▸ **How to complete this task**
For the word "from", state how many lines of the data include it. Respond with the number only.

[Start of section]

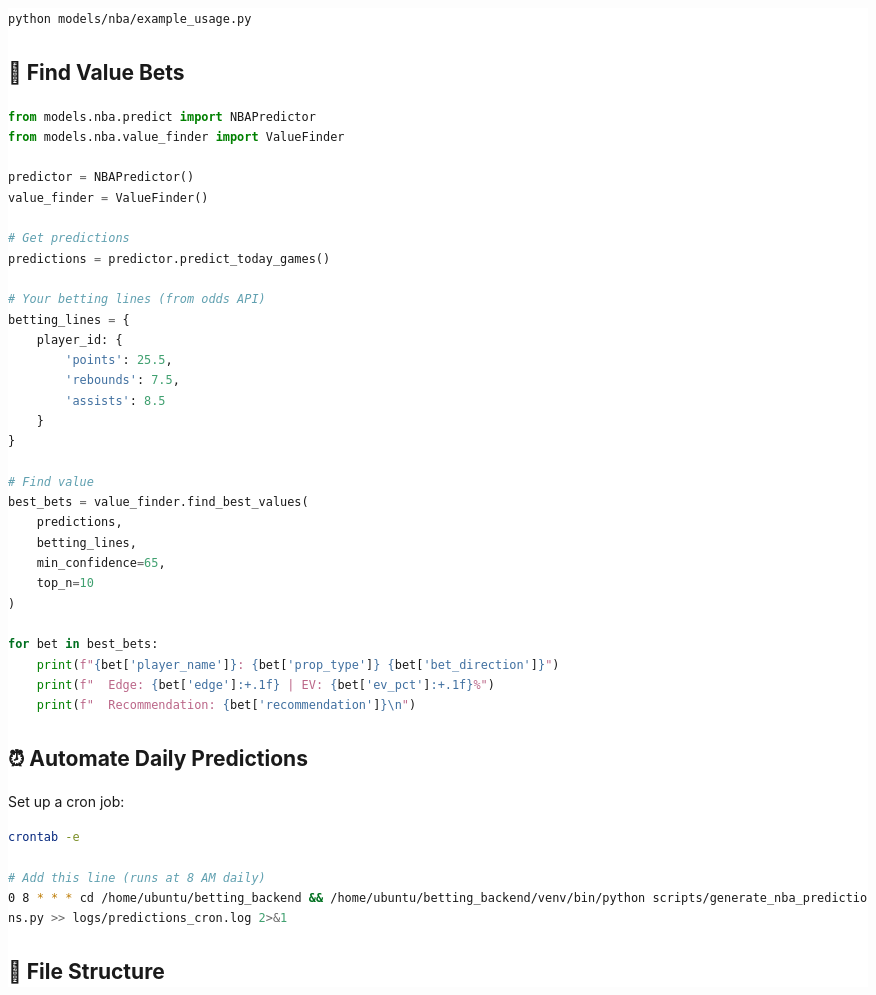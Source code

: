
 ```bash
python models/nba/example_usage.py
```

## 💎 Find Value Bets

```python
from models.nba.predict import NBAPredictor
from models.nba.value_finder import ValueFinder

predictor = NBAPredictor()
value_finder = ValueFinder()

# Get predictions
predictions = predictor.predict_today_games()

# Your betting lines (from odds API)
betting_lines = {
    player_id: {
        'points': 25.5,
        'rebounds': 7.5,
        'assists': 8.5
    }
}

# Find value
best_bets = value_finder.find_best_values(
    predictions, 
    betting_lines,
    min_confidence=65,
    top_n=10
)

for bet in best_bets:
    print(f"{bet['player_name']}: {bet['prop_type']} {bet['bet_direction']}")
    print(f"  Edge: {bet['edge']:+.1f} | EV: {bet['ev_pct']:+.1f}%")
    print(f"  Recommendation: {bet['recommendation']}\n")
```

## ⏰ Automate Daily Predictions

Set up a cron job:

```bash
crontab -e

# Add this line (runs at 8 AM daily)
0 8 * * * cd /home/ubuntu/betting_backend && /home/ubuntu/betting_backend/venv/bin/python scripts/generate_nba_predictions.py >> logs/predictions_cron.log 2>&1
```

## 📁 File Structure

[End of section]

▸ **Task output**
3